◆ **Directions for this task**
Please set down exactly the lines of the listing below from the line containing "(ProbabilisticRule)this.oGrammar.getRule(iA, iB, iC);" through the line containing "if(dProb > this.adParseMatrix[iBegin][iEnd][iA])", both lines included, leaving out all other lines.

◆ **Working data**
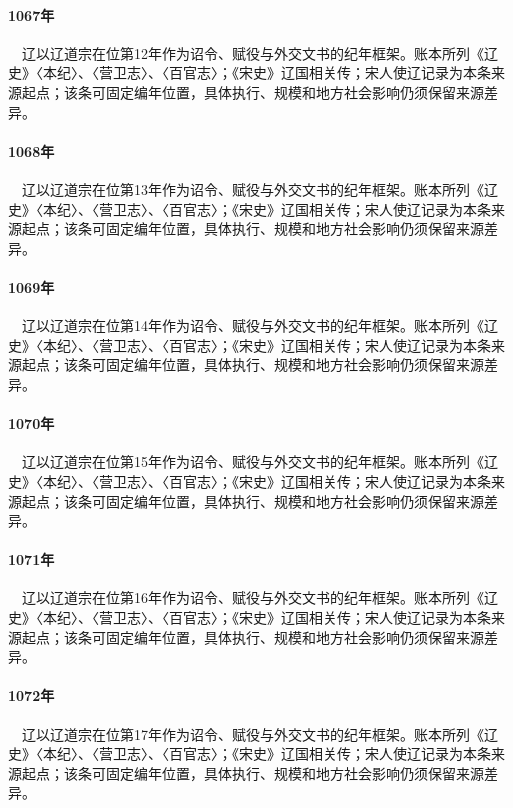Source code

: \paragraph{1067年}　辽以辽道宗在位第12年作为诏令、赋役与外交文书的纪年框架。账本所列《辽史》〈本纪〉、〈营卫志〉、〈百官志〉；《宋史》辽国相关传；宋人使辽记录为本条来源起点；该条可固定编年位置，具体执行、规模和地方社会影响仍须保留来源差异。

\paragraph{1068年}　辽以辽道宗在位第13年作为诏令、赋役与外交文书的纪年框架。账本所列《辽史》〈本纪〉、〈营卫志〉、〈百官志〉；《宋史》辽国相关传；宋人使辽记录为本条来源起点；该条可固定编年位置，具体执行、规模和地方社会影响仍须保留来源差异。

\paragraph{1069年}　辽以辽道宗在位第14年作为诏令、赋役与外交文书的纪年框架。账本所列《辽史》〈本纪〉、〈营卫志〉、〈百官志〉；《宋史》辽国相关传；宋人使辽记录为本条来源起点；该条可固定编年位置，具体执行、规模和地方社会影响仍须保留来源差异。

\paragraph{1070年}　辽以辽道宗在位第15年作为诏令、赋役与外交文书的纪年框架。账本所列《辽史》〈本纪〉、〈营卫志〉、〈百官志〉；《宋史》辽国相关传；宋人使辽记录为本条来源起点；该条可固定编年位置，具体执行、规模和地方社会影响仍须保留来源差异。

\paragraph{1071年}　辽以辽道宗在位第16年作为诏令、赋役与外交文书的纪年框架。账本所列《辽史》〈本纪〉、〈营卫志〉、〈百官志〉；《宋史》辽国相关传；宋人使辽记录为本条来源起点；该条可固定编年位置，具体执行、规模和地方社会影响仍须保留来源差异。

\paragraph{1072年}　辽以辽道宗在位第17年作为诏令、赋役与外交文书的纪年框架。账本所列《辽史》〈本纪〉、〈营卫志〉、〈百官志〉；《宋史》辽国相关传；宋人使辽记录为本条来源起点；该条可固定编年位置，具体执行、规模和地方社会影响仍须保留来源差异。

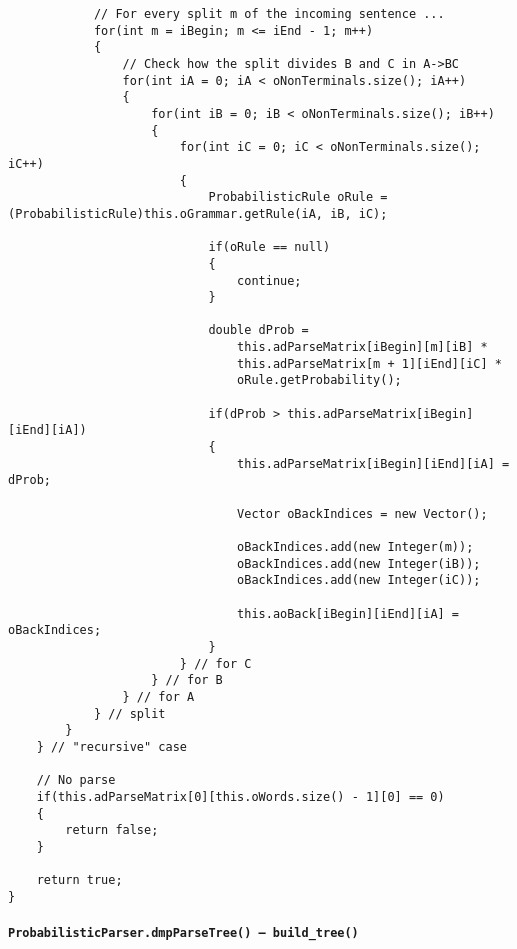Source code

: \begin{verbatim}
            // For every split m of the incoming sentence ...
            for(int m = iBegin; m <= iEnd - 1; m++)
            {
                // Check how the split divides B and C in A->BC
                for(int iA = 0; iA < oNonTerminals.size(); iA++)
                {
                    for(int iB = 0; iB < oNonTerminals.size(); iB++)
                    {
                        for(int iC = 0; iC < oNonTerminals.size(); iC++)
                        {
                            ProbabilisticRule oRule = (ProbabilisticRule)this.oGrammar.getRule(iA, iB, iC);

                            if(oRule == null)
                            {
                                continue;
                            }

                            double dProb =
                                this.adParseMatrix[iBegin][m][iB] *
                                this.adParseMatrix[m + 1][iEnd][iC] *
                                oRule.getProbability();

                            if(dProb > this.adParseMatrix[iBegin][iEnd][iA])
                            {
                                this.adParseMatrix[iBegin][iEnd][iA] = dProb;

                                Vector oBackIndices = new Vector();

                                oBackIndices.add(new Integer(m));
                                oBackIndices.add(new Integer(iB));
                                oBackIndices.add(new Integer(iC));

                                this.aoBack[iBegin][iEnd][iA] = oBackIndices;
                            }
                        } // for C
                    } // for B
                } // for A
            } // split
        }
    } // "recursive" case

    // No parse
    if(this.adParseMatrix[0][this.oWords.size() - 1][0] == 0)
    {
        return false;
    }

    return true;
}
\end{verbatim}
\normalsize

\paragraph{\texttt{ProbabilisticParser.dmpParseTree() -- build\_tree()}}

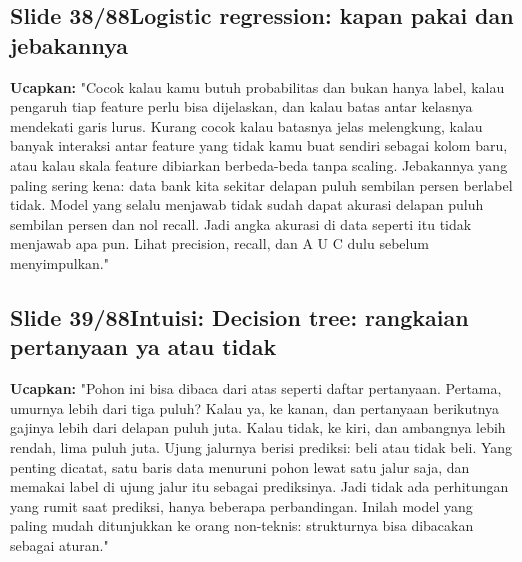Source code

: \documentclass[11pt]{article}
\renewcommand{\framebox}[1]{\colorbox{acc!15}{\textcolor{acc}{\textbf{#1}}}}
\begin{document}
\subsection*{\framebox{Slide 38/88}\quad Logistic regression: kapan pakai dan jebakannya}
\textbf{Ucapkan:} "Cocok kalau kamu butuh probabilitas dan bukan hanya label, kalau pengaruh tiap feature perlu bisa dijelaskan, dan kalau batas antar kelasnya mendekati garis lurus. Kurang cocok kalau batasnya jelas melengkung, kalau banyak interaksi antar feature yang tidak kamu buat sendiri sebagai kolom baru, atau kalau skala feature dibiarkan berbeda-beda tanpa scaling. Jebakannya yang paling sering kena: data bank kita sekitar delapan puluh sembilan persen berlabel tidak. Model yang selalu menjawab tidak sudah dapat akurasi delapan puluh sembilan persen dan nol recall. Jadi angka akurasi di data seperti itu tidak menjawab apa pun. Lihat precision, recall, dan A U C dulu sebelum menyimpulkan."\\[2pt]

\subsection*{\framebox{Slide 39/88}\quad Intuisi: Decision tree: rangkaian pertanyaan ya atau tidak}
\textbf{Ucapkan:} "Pohon ini bisa dibaca dari atas seperti daftar pertanyaan. Pertama, umurnya lebih dari tiga puluh? Kalau ya, ke kanan, dan pertanyaan berikutnya gajinya lebih dari delapan puluh juta. Kalau tidak, ke kiri, dan ambangnya lebih rendah, lima puluh juta. Ujung jalurnya berisi prediksi: beli atau tidak beli. Yang penting dicatat, satu baris data menuruni pohon lewat satu jalur saja, dan memakai label di ujung jalur itu sebagai prediksinya. Jadi tidak ada perhitungan yang rumit saat prediksi, hanya beberapa perbandingan. Inilah model yang paling mudah ditunjukkan ke orang non-teknis: strukturnya bisa dibacakan sebagai aturan."\\[2pt]
\end{document}
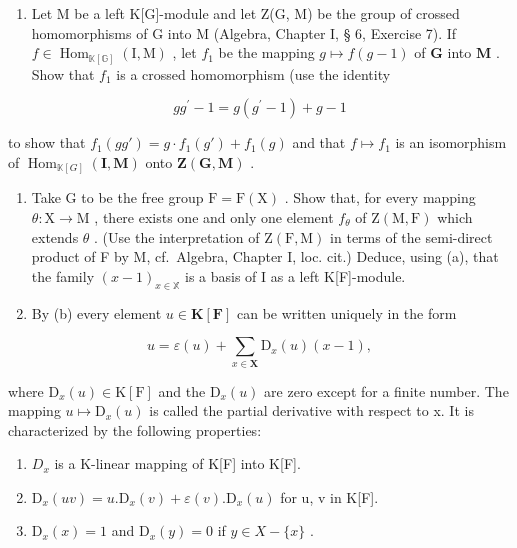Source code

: \begin{enumerate}
\def\labelenumi{(\alph{enumi})}
\tightlist
\item
  Let M be a left K{[}G{]}-module and let Z(G, M) be the group of crossed homomorphisms of G into M (Algebra, Chapter I, § 6, Exercise 7). If \(f \in \operatorname{Hom}_{\mathbb{K}[\mathbb{G}]}(\mathrm{I}, \mathrm{M})\) , let \(f_1\) be the mapping \(g \mapsto f(g - 1)\) of \(\mathbf{G}\) into \(\mathbf{M}\) . Show that \(f_1\) is a crossed homomorphism (use the identity
\end{enumerate}

\[
g g ^ {\prime} - 1 = g (g ^ {\prime} - 1) + g - 1
\]

to show that \(f_{1}(gg') = g \cdot f_{1}(g') + f_{1}(g)\) and that \(f \mapsto f_{1}\) is an isomorphism of \(\operatorname{Hom}_{\mathbb{K}[G]}(\mathbf{I}, \mathbf{M})\) onto \(\mathbf{Z}(\mathbf{G}, \mathbf{M})\) .

\begin{enumerate}
\def\labelenumi{(\alph{enumi})}
\setcounter{enumi}{1}
\item
  Take G to be the free group \(\mathrm{F} = \mathrm{F}(\mathrm{X})\) . Show that, for every mapping \(\theta: \mathrm{X} \to \mathrm{M}\) , there exists one and only one element \(f_{\theta}\) of \(\mathrm{Z}(\mathrm{M}, \mathrm{F})\) which extends \(\theta\) . (Use the interpretation of \(\mathrm{Z}(\mathrm{F}, \mathrm{M})\) in terms of the semi-direct product of F by M, cf.~Algebra, Chapter I, loc. cit.) Deduce, using (a), that the family \((x - 1)_{x \in \mathbb{X}}\) is a basis of I as a left K{[}F{]}-module.
\item
  By (b) every element \(u \in \mathbf{K}[\mathbf{F}]\) can be written uniquely in the form
\end{enumerate}

\[
u = \varepsilon (u) + \sum_ {x \in \mathbf {X}} \mathrm{D} _ {x} (u) (x - 1),
\]

where \(\mathrm{D}_{x}(u)\in\mathrm{K}[\mathrm{F}]\) and the \(\mathrm{D}_{x}(u)\) are zero except for a finite number. The mapping \(u\mapsto\mathrm{D}_{x}(u)\) is called the partial derivative with respect to x. It is characterized by the following properties:

\begin{enumerate}
\def\labelenumi{(\roman{enumi})}
\item
  \(D_{x}\) is a K-linear mapping of K{[}F{]} into K{[}F{]}.
\item
  \(\mathrm{D}_{x}(uv)=u.\mathrm{D}_{x}(v)+\varepsilon(v).\mathrm{D}_{x}(u)\) for u, v in K{[}F{]}.
\item
  \(\mathrm{D}_{x}(x)=1\) and \(\mathrm{D}_{x}(y)=0\) if \(y\in X-\{x\}\) .
\end{enumerate}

◆ **Response area**
                            ProbabilisticRule oRule = (ProbabilisticRule)this.oGrammar.getRule(iA, iB, iC);

                            if(oRule == null)
                            {
                                continue;
                            }

                            double dProb =
                                this.adParseMatrix[iBegin][m][iB] *
                                this.adParseMatrix[m + 1][iEnd][iC] *
                                oRule.getProbability();

                            if(dProb > this.adParseMatrix[iBegin][iEnd][iA])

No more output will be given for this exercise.